I have a good sized (~11 GB) database on 7.2b3. I'd like to try
pg_upgrade to move it to CVS tip and/or 7.2RC1, so I guess I can be one
of your testers.

-- Joe

#15Peter Eisentraut
peter_e@gmx.net
In reply to: Bruce Momjian (#13)
Re: pg_upgrade

Bruce Momjian writes:

I will not enable it until everyone agrees. Are there people interested
in this tool being in 7.2, or who are against this tool being in 7.2?

You're not going to like my opinion, but I'm going to put it forth anyway.
We've been working on this release for half a year, and there have been
far too many last-minute bright ideas that should have been postponed.
The fact that someone is going to want to upgrade their installation from
a previous release didn't just occur to us yesterday, so while this
development effort is commendable, this is just not the time. I'm not
even going to list any technical reasons here, you can make up your own
list because you're looking at the code. I'm just looking at the emails
and it gives me the creeps already.

--
Peter Eisentraut peter_e@gmx.net

#16Bruce Momjian
bruce@momjian.us
In reply to: Peter Eisentraut (#15)
Re: pg_upgrade

Peter Eisentraut wrote:

Bruce Momjian writes:

I will not enable it until everyone agrees. Are there people interested
in this tool being in 7.2, or who are against this tool being in 7.2?

You're not going to like my opinion, but I'm going to put it forth anyway.
We've been working on this release for half a year, and there have been
far too many last-minute bright ideas that should have been postponed.
The fact that someone is going to want to upgrade their installation from
a previous release didn't just occur to us yesterday, so while this
development effort is commendable, this is just not the time. I'm not
even going to list any technical reasons here, you can make up your own
list because you're looking at the code. I'm just looking at the emails
and it gives me the creeps already.

Gives me the creeps too. :-)

I am working on it only because there isn't other stuff to do and it
isn't delaying anything because it is disabled anyway; we can keep it
for 7.3 if we wish. There was also the problem of a system catalog
change, and that got the fire moving. Also, certain commerical
distributors bug me about this from time to time so even if we don't
officially use it my guess is that some of them may enable it anyway for
their distributions.

-- 
  Bruce Momjian                        |  http://candle.pha.pa.us
  pgman@candle.pha.pa.us               |  (610) 853-3000
  +  If your life is a hard drive,     |  830 Blythe Avenue
  +  Christ can be your backup.        |  Drexel Hill, Pennsylvania 19026
#17Daniel Kalchev
daniel@digsys.bg
In reply to: Bruce Momjian (#13)
Re: pg_upgrade

Bruce Momjian said:

I will not enable it until everyone agrees. Are there people interested
in this tool being in 7.2, or who are against this tool being in 7.2?

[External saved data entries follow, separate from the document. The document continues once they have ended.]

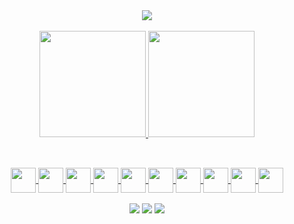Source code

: 
<div align="center"><img src="https://readme-typing-svg.herokuapp.com?font=Vollkorn&size=23&duration=4000&color=00834D&center=true&multiline=true&width=500&height=62&lines=What's+up%2C+human%3F;My+name+is+Pedro+and+I'm+a+Web+Developer" /></div>

<div align="center"><br>
  <a href="https://github.com/PedroNunes-Dev">
  <img height="170em" src="https://github-readme-stats.vercel.app/api?username=PedroNunes-Dev&include_all_commits&count_private=true&show_icons=true&theme=nord" />
  <img height="170em" src="https://github-readme-stats.vercel.app/api/top-langs/?username=PedroNunes-Dev&layout=compact&theme=nord" />
</div>
 
##
  
<div style="display: inline_block; justify-content: center;" align="center"><br>
  <img align="center" heigth="30px" width="40px" src="https://cdn.jsdelivr.net/gh/devicons/devicon/icons/html5/html5-original.svg" /> 
  <img align="center" heigth="30px" width="40px" src="https://cdn.jsdelivr.net/gh/devicons/devicon/icons/css3/css3-original.svg" /> 
  <img align="center" heigth="30px" width="40px" src="https://cdn.jsdelivr.net/gh/devicons/devicon/icons/javascript/javascript-original.svg" />
  <img align="center" heigth="30px" width="40px" src="https://cdn.jsdelivr.net/gh/devicons/devicon/icons/bootstrap/bootstrap-original.svg" />
  <img align="center" heigth="30px" width="40px" src="https://cdn.jsdelivr.net/gh/devicons/devicon/icons/react/react-original.svg" />
  <img align="center" heigth="30px" width="40px" src="https://cdn.jsdelivr.net/gh/devicons/devicon/icons/php/php-original.svg" />
  <img align="center" heigth="30px" width="40px" src="https://cdn.jsdelivr.net/gh/devicons/devicon/icons/mysql/mysql-original.svg" />
  <img align="center" heigth="30px" width="40px" src="https://cdn.jsdelivr.net/gh/devicons/devicon/icons/ubuntu/ubuntu-plain-wordmark.svg" />
  <img align="center" heigth="30px" width="40px" src="https://cdn.jsdelivr.net/gh/devicons/devicon/icons/vscode/vscode-original.svg" />
  <img align="center" heigth="30px" width="40px" src="https://cdn.jsdelivr.net/gh/devicons/devicon/icons/git/git-original.svg" />
</div>
  
<div align="center"><br>
  <a href="https://www.linkedin.com/in/pedro-filipe-3311b51b4/" target="blank"><img src="https://img.shields.io/badge/LinkedIn-0077B5?style=for-the-badge&logo=linkedin&logoColor=white" target="_blank"></a>
  <a href="mailto=adm.pedronunes@hotmail.com" target="_blank"><img src="https://img.shields.io/badge/Microsoft_Outlook-0078D4?style=for-the-badge&logo=microsoft-outlook&logoColor=white" target="blank"></a>
  <a href="https://www.instagram.com/pedruhnunes?r=nametag" target="blank"><img src="https://img.shields.io/badge/Instagram-E4405F?style=for-the-badge&logo=instagram&logoColor=white" target="blank"></a>
</div>


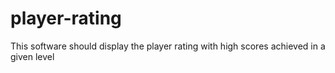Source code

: # player-rating
This software should display the player rating with high scores achieved in a given level

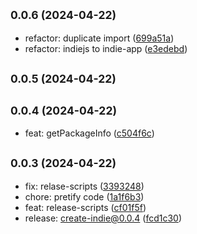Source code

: ## <small>0.0.6 (2024-04-22)</small>

* refactor: duplicate import ([699a51a](https://github.com/ekakurnia1/indie/commit/699a51a))
* refactor: indiejs to indie-app ([e3edebd](https://github.com/ekakurnia1/indie/commit/e3edebd))



## <small>0.0.5 (2024-04-22)</small>




## <small>0.0.4 (2024-04-22)</small>

* feat: getPackageInfo ([c504f6c](https://github.com/ekakurnia1/indie/commit/c504f6c))



## <small>0.0.3 (2024-04-22)</small>

* fix: relase-scripts ([3393248](https://github.com/ekakurnia1/indie/commit/3393248))
* chore: pretify code ([1a1f6b3](https://github.com/ekakurnia1/indie/commit/1a1f6b3))
* feat: release-scripts ([cf01f5f](https://github.com/ekakurnia1/indie/commit/cf01f5f))
* release: create-indie@0.0.4 ([fcd1c30](https://github.com/ekakurnia1/indie/commit/fcd1c30))



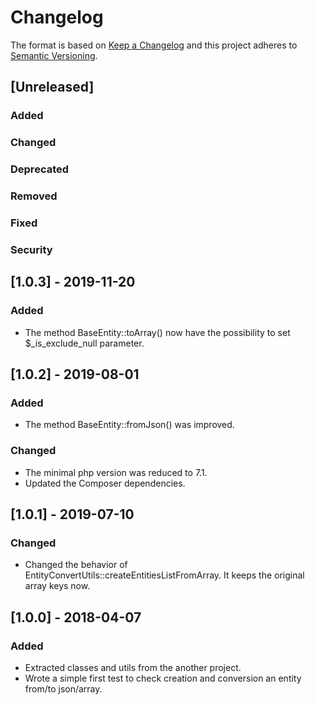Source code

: # Changelog
The format is based on [Keep a Changelog](http://keepachangelog.com/en/1.0.0/)
and this project adheres to [Semantic Versioning](http://semver.org/spec/v2.0.0.html).

## [Unreleased]
### Added
### Changed
### Deprecated
### Removed
### Fixed
### Security

## [1.0.3] - 2019-11-20
### Added
- The method BaseEntity::toArray() now have the possibility to set $_is_exclude_null parameter. 

## [1.0.2] - 2019-08-01
### Added
- The method BaseEntity::fromJson() was improved.
### Changed
- The minimal php version was reduced to 7.1.
- Updated the Composer dependencies.

## [1.0.1] - 2019-07-10
### Changed
- Changed the behavior of EntityConvertUtils::createEntitiesListFromArray. It keeps the original array keys now.


## [1.0.0] - 2018-04-07
### Added
- Extracted classes and utils from the another project.
- Wrote a simple first test to check creation and conversion an entity from/to json/array.
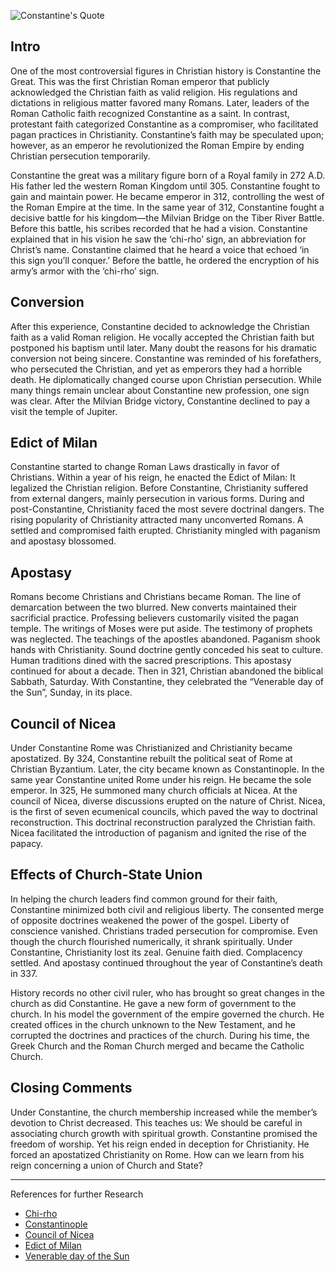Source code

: <!--properties
title=Constantine
id=PlcMj6uIHt
authorKey=wendly
image=https://inquisitionreturns.com/img/constantine.jpg
publish=true
summary=History records the acts of no other civil ruler who has wrought so great changes in the church as did Constantine. He gave a new form of government to the church, having for his model the government of the empire. He created offices in the church unknown to the New Testament, and he corrupted the doctrines and practices of the church.
created=Fri Apr 22 2016 20:03:32 GMT+0300 (EEST)
publishDate=Fri Apr 22 2016 20:03:32 GMT+0300 (EEST)
updated=Mon Mar 06 2017 00:57:44 GMT+0200 (EET)
searches=
-->

![Constantine's Quote](https://inquisitionreturns.com/img/constantine.jpg)
## Intro
One of the most controversial figures in Christian history is Constantine the Great. This was the first Christian Roman emperor that publicly acknowledged the Christian faith as valid religion. His regulations and dictations in religious matter favored many Romans. Later, leaders of the Roman Catholic faith recognized Constantine as a saint. In contrast, protestant faith categorized Constantine as a compromiser, who facilitated pagan practices in Christianity. Constantine’s faith may be speculated upon; however, as an emperor he revolutionized the Roman Empire by ending Christian persecution temporarily.

Constantine the great was a military figure born of a Royal family in 272 A.D. His father led the western Roman Kingdom until 305. Constantine fought to gain and maintain power. He became emperor in 312, controlling the west of the Roman Empire at the time. In the same year of 312, Constantine fought a decisive battle for his kingdom—the Milvian Bridge on the Tiber River Battle. Before this battle, his scribes recorded that he had a vision. Constantine explained that in his vision he saw the ‘chi-rho’ sign, an abbreviation for Christ’s name. Constantine claimed that he heard a voice that echoed ‘in this sign you’ll conquer.’ Before the battle, he ordered the encryption of his army’s armor with the ‘chi-rho’ sign.

## Conversion
After this experience, Constantine decided to acknowledge the Christian faith as a valid Roman religion. He vocally accepted the Christian faith but postponed his baptism until later. Many doubt the reasons for his dramatic conversion not being sincere. Constantine was reminded of his forefathers, who  persecuted the Christian, and yet as emperors they had a horrible death. He diplomatically changed course upon Christian persecution. While many things remain unclear about Constantine new profession, one sign was clear. After the Milvian Bridge victory, Constantine declined to pay a visit the temple of Jupiter.

## Edict of Milan
Constantine started to change Roman Laws drastically in favor of Christians. Within a year of his reign, he enacted the Edict of Milan: It legalized the Christian religion. Before Constantine, Christianity suffered from external dangers, mainly persecution in various forms. During and post-Constantine, Christianity faced the most severe doctrinal dangers. The rising popularity of Christianity attracted many unconverted Romans. A settled and compromised faith erupted. Christianity mingled with paganism and apostasy blossomed.

## Apostasy
Romans become Christians and Christians became Roman. The line of demarcation between the two blurred. New converts maintained their sacrificial practice. Professing believers customarily visited the pagan temple. The writings of Moses were put aside. The testimony of prophets was neglected. The teachings of the apostles abandoned. Paganism shook hands with Christianity. Sound doctrine gently conceded his seat to culture. Human traditions dined with the sacred prescriptions. This apostasy continued for about a decade. Then in 321, Christian abandoned the biblical Sabbath, Saturday. With Constantine, they celebrated the “Venerable day of the Sun”, Sunday, in its place.

## Council of Nicea
Under Constantine Rome was Christianized and Christianity became apostatized. By 324, Constantine rebuilt the political seat of Rome at Christian Byzantium. Later, the city became known as Constantinople. In the same year Constantine united Rome under his reign. He became the sole emperor. In 325, He summoned many church officials at Nicea. At the council of Nicea, diverse discussions erupted on the nature of Christ. Nicea, is the first of seven ecumenical councils, which paved the way to doctrinal reconstruction. This doctrinal reconstruction paralyzed the Christian faith. Nicea facilitated the introduction of paganism and ignited the rise of the papacy.

## Effects of Church-State Union
In helping the church leaders find common ground for their faith, Constantine minimized both civil and religious liberty. The consented merge of opposite doctrines weakened the power of the gospel. Liberty of conscience vanished. Christians traded persecution for compromise. Even though the church flourished numerically, it shrank spiritually. Under Constantine, Christianity lost its zeal. Genuine faith died. Complacency settled. And apostasy continued throughout the year of Constantine’s death in 337.

History records no other civil ruler, who has brought so great changes in the church as did Constantine. He gave a new form of government to the church. In his model the government of the empire governed the church. He created offices in the church unknown to the New Testament, and he corrupted the doctrines and practices of the church. During his time, the Greek Church and the Roman Church merged and became the Catholic Church.

## Closing Comments
Under Constantine, the church membership increased while the member’s devotion to Christ decreased. This teaches us: We should be careful in associating church growth with spiritual growth. Constantine promised the freedom of worship. Yet his reign ended in deception for Christianity. He forced an apostatized Christianity on Rome. How can we learn from his reign concerning a union of Church and State?

---
References for further Research
* [Chi-rho](https://www.google.com/#q=chi+rho)
* [Constantinople](https://www.google.com/#q=Constantinople)
* [Council of Nicea](https://www.google.com/#q=council+of+nicea)
* [Edict of Milan](https://www.google.com/#q=edict+of+milan)
* [Venerable day of the Sun](https://www.google.com/#q=venerable+day+of+the+sun)
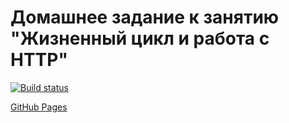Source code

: # Домашнее задание к занятию "Жизненный цикл и работа с HTTP"

[![Build status](https://ci.appveyor.com/api/projects/status/ape33s81rdm91dqj?svg=true)](https://ci.appveyor.com/project/edelsid/crud-front)

[GitHub Pages](https://edelsid.github.io/crud-front/)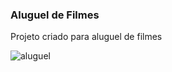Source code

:### Aluguel de Filmes

Projeto criado para aluguel de filmes

![aluguel](https://github.com/elimarmcd/alugames/assets/157633420/7c08679e-15e8-4359-837b-9ab28095bcad.png)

I have never trusted pg_upgrade on production databases. This is where it is
actually targeted to (to minimize downtime). I have always done full
pg_dumpall and then full recreation of the database system, which
unfortunately in my cases take few hours. With so many little changes in the
structures pg_upgrade it is probably not very safe method anyway?

Just my opinion. :-)

Daniel

#18Bruce Momjian
bruce@momjian.us
In reply to: Daniel Kalchev (#17)
Re: pg_upgrade

Daniel Kalchev wrote:

Bruce Momjian said:

I will not enable it until everyone agrees. Are there people interested
in this tool being in 7.2, or who are against this tool being in 7.2?

I have never trusted pg_upgrade on production databases. This is where it is
actually targeted to (to minimize downtime). I have always done full
pg_dumpall and then full recreation of the database system, which
unfortunately in my cases take few hours. With so many little changes in the
structures pg_upgrade it is probably not very safe method anyway?

Just my opinion. :-)

I agree. There are just too many people who complain to me about a lack
of pg_upgrade that I have to do my best on it and let people decide if
they want to use it.

-- 
  Bruce Momjian                        |  http://candle.pha.pa.us
  pgman@candle.pha.pa.us               |  (610) 853-3000
  +  If your life is a hard drive,     |  830 Blythe Avenue
  +  Christ can be your backup.        |  Drexel Hill, Pennsylvania 19026
#19Tom Lane
tgl@sss.pgh.pa.us
In reply to: Peter Eisentraut (#15)
Re: pg_upgrade

Peter Eisentraut <peter_e@gmx.net> writes:

... I'm just looking at the emails
and it gives me the creeps already.

FWIW, I would *never* trust a production database to pg_upgrade in its
current state; it's untested and can't possibly get enough testing
before release to be trustable. But if Bruce wants to work on it,
where's the harm? The discussions I've had with him over the past
couple days are more than valuable enough for development of a future
bulletproof pg_upgrade, whether or not the current script ever helps
anyone.

The only mistake we could make here is to advertise pg_upgrade as
reliable. Which we will not do.

regards, tom lane

#20Bruce Momjian
bruce@momjian.us
In reply to: Tom Lane (#19)
Re: pg_upgrade

Tom Lane wrote:

Peter Eisentraut <peter_e@gmx.net> writes:

... I'm just looking at the emails
and it gives me the creeps already.

FWIW, I would *never* trust a production database to pg_upgrade in its
current state; it's untested and can't possibly get enough testing
before release to be trustable. But if Bruce wants to work on it,
where's the harm? The discussions I've had with him over the past
couple days are more than valuable enough for development of a future
bulletproof pg_upgrade, whether or not the current script ever helps
anyone.

The only mistake we could make here is to advertise pg_upgrade as
reliable. Which we will not do.

Some people have large, non-critical databases they want to upgrade to
7.2. I can imagine some people using pg_upgrade for those cases.

-- 
  Bruce Momjian                        |  http://candle.pha.pa.us
  pgman@candle.pha.pa.us               |  (610) 853-3000
  +  If your life is a hard drive,     |  830 Blythe Avenue
  +  Christ can be your backup.        |  Drexel Hill, Pennsylvania 19026
#21Peter Eisentraut
peter_e@gmx.net
In reply to: Tom Lane (#19)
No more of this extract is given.